### Description of the task
Write out exactly the lines running from the line that includes "### 3. Install Dependencies" to the end of the data, both ends included, and nothing besides.

### Dataset entries
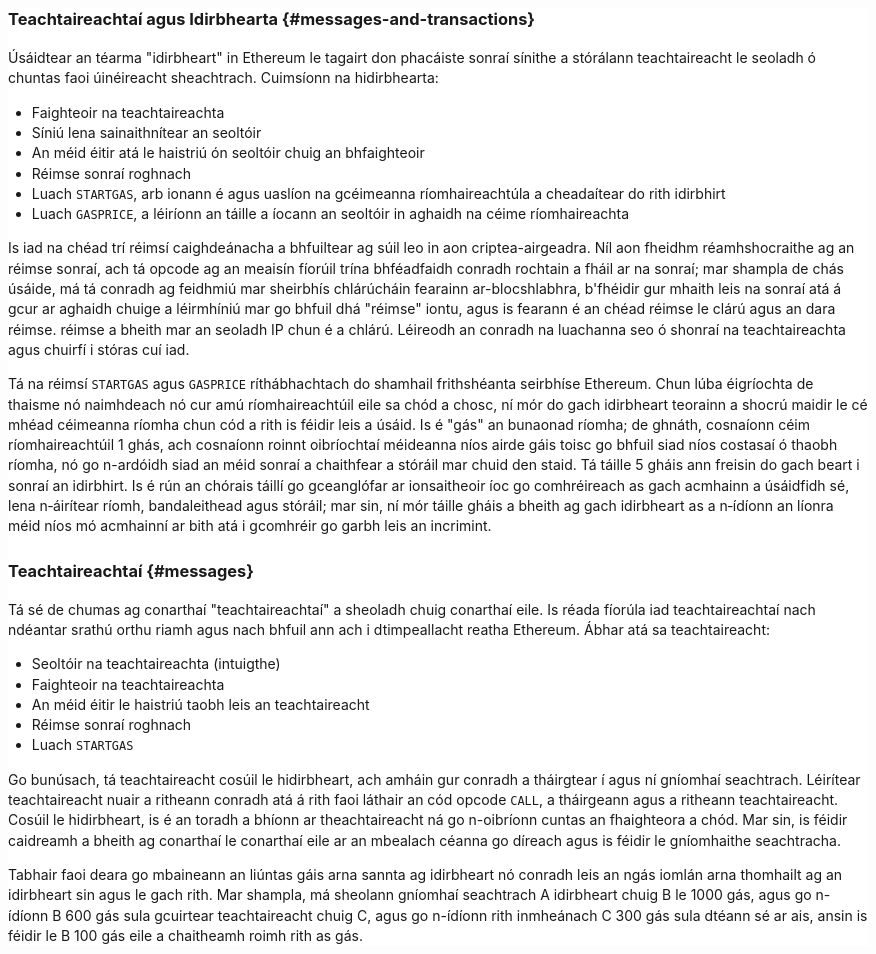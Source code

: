 ### Teachtaireachtaí agus Idirbhearta {#messages-and-transactions}

Úsáidtear an téarma "idirbheart" in Ethereum le tagairt don phacáiste sonraí sínithe a stórálann teachtaireacht le seoladh ó chuntas faoi úinéireacht sheachtrach. Cuimsíonn na hidirbhearta:

- Faighteoir na teachtaireachta
- Síniú lena sainaithnítear an seoltóir
- An méid éitir atá le haistriú ón seoltóir chuig an bhfaighteoir
- Réimse sonraí roghnach
- Luach `STARTGAS`, arb ionann é agus uaslíon na gcéimeanna ríomhaireachtúla a cheadaítear do rith idirbhirt
- Luach `GASPRICE`, a léiríonn an táille a íocann an seoltóir in aghaidh na céime ríomhaireachta

Is iad na chéad trí réimsí caighdeánacha a bhfuiltear ag súil leo in aon criptea-airgeadra. Níl aon fheidhm réamhshocraithe ag an réimse sonraí, ach tá opcode ag an meaisín fíorúil trína bhféadfaidh conradh rochtain a fháil ar na sonraí; mar shampla de chás úsáide, má tá conradh ag feidhmiú mar sheirbhís chlárúcháin fearainn ar-blocshlabhra, b'fhéidir gur mhaith leis na sonraí atá á gcur ar aghaidh chuige a léirmhíniú mar go bhfuil dhá "réimse" iontu, agus is fearann ​​é an chéad réimse le clárú agus an dara réimse. réimse a bheith mar an seoladh IP chun é a chlárú. Léireodh an conradh na luachanna seo ó shonraí na teachtaireachta agus chuirfí i stóras cuí iad.

Tá na réimsí `STARTGAS` agus `GASPRICE` ríthábhachtach do shamhail frithshéanta seirbhíse Ethereum. Chun lúba éigríochta de thaisme nó naimhdeach nó cur amú ríomhaireachtúil eile sa chód a chosc, ní mór do gach idirbheart teorainn a shocrú maidir le cé mhéad céimeanna ríomha chun cód a rith is féidir leis a úsáid. Is é "gás" an bunaonad ríomha; de ghnáth, cosnaíonn céim ríomhaireachtúil 1 ghás, ach cosnaíonn roinnt oibríochtaí méideanna níos airde gáis toisc go bhfuil siad níos costasaí ó thaobh ríomha, nó go n-ardóidh siad an méid sonraí a chaithfear a stóráil mar chuid den staid. Tá táille 5 gháis ann freisin do gach beart i sonraí an idirbhirt. Is é rún an chórais táillí go gceanglófar ar ionsaitheoir íoc go comhréireach as gach acmhainn a úsáidfidh sé, lena n‑áirítear ríomh, bandaleithead agus stóráil; mar sin, ní mór táille gháis a bheith ag gach idirbheart as a n‑ídíonn an líonra méid níos mó acmhainní ar bith atá i gcomhréir go garbh leis an incrimint.

### Teachtaireachtaí {#messages}

Tá sé de chumas ag conarthaí "teachtaireachtaí" a sheoladh chuig conarthaí eile. Is réada fíorúla iad teachtaireachtaí nach ndéantar srathú orthu riamh agus nach bhfuil ann ach i dtimpeallacht reatha Ethereum. Ábhar atá sa teachtaireacht:

- Seoltóir na teachtaireachta (intuigthe)
- Faighteoir na teachtaireachta
- An méid éitir le haistriú taobh leis an teachtaireacht
- Réimse sonraí roghnach
- Luach `STARTGAS`

Go bunúsach, tá teachtaireacht cosúil le hidirbheart, ach amháin gur conradh a tháirgtear í agus ní gníomhaí seachtrach. Léirítear teachtaireacht nuair a ritheann conradh atá á rith faoi láthair an cód opcode `CALL`, a tháirgeann agus a ritheann teachtaireacht. Cosúil le hidirbheart, is é an toradh a bhíonn ar theachtaireacht ná go n-oibríonn cuntas an fhaighteora a chód. Mar sin, is féidir caidreamh a bheith ag conarthaí le conarthaí eile ar an mbealach céanna go díreach agus is féidir le gníomhaithe seachtracha.

Tabhair faoi deara go mbaineann an liúntas gáis arna sannta ag idirbheart nó conradh leis an ngás iomlán arna thomhailt ag an idirbheart sin agus le gach rith. Mar shampla, má sheolann gníomhaí seachtrach A idirbheart chuig B le 1000 gás, agus go n-ídíonn B 600 gás sula gcuirtear teachtaireacht chuig C, agus go n-ídíonn rith inmheánach C 300 gás sula dtéann sé ar ais, ansin is féidir le B 100 gás eile a chaitheamh roimh rith as gás.
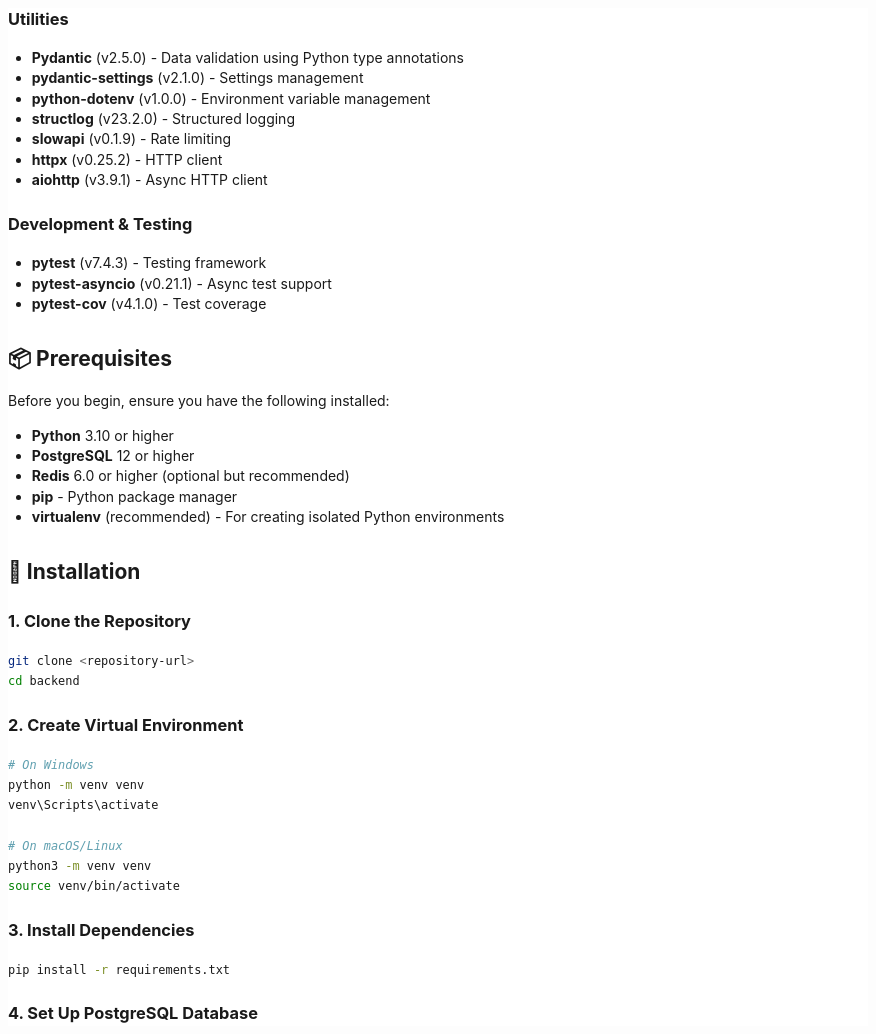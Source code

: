 ### Utilities
- **Pydantic** (v2.5.0) - Data validation using Python type annotations
- **pydantic-settings** (v2.1.0) - Settings management
- **python-dotenv** (v1.0.0) - Environment variable management
- **structlog** (v23.2.0) - Structured logging
- **slowapi** (v0.1.9) - Rate limiting
- **httpx** (v0.25.2) - HTTP client
- **aiohttp** (v3.9.1) - Async HTTP client

### Development & Testing
- **pytest** (v7.4.3) - Testing framework
- **pytest-asyncio** (v0.21.1) - Async test support
- **pytest-cov** (v4.1.0) - Test coverage

## 📦 Prerequisites

Before you begin, ensure you have the following installed:

- **Python** 3.10 or higher
- **PostgreSQL** 12 or higher
- **Redis** 6.0 or higher (optional but recommended)
- **pip** - Python package manager
- **virtualenv** (recommended) - For creating isolated Python environments

## 🚀 Installation

### 1. Clone the Repository

```bash
git clone <repository-url>
cd backend
```

### 2. Create Virtual Environment

```bash
# On Windows
python -m venv venv
venv\Scripts\activate

# On macOS/Linux
python3 -m venv venv
source venv/bin/activate
```

### 3. Install Dependencies

```bash
pip install -r requirements.txt
```

### 4. Set Up PostgreSQL Database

### Exercise answer
### 3. Install Dependencies

```bash
pip install -r requirements.txt
```

### 4. Set Up PostgreSQL Database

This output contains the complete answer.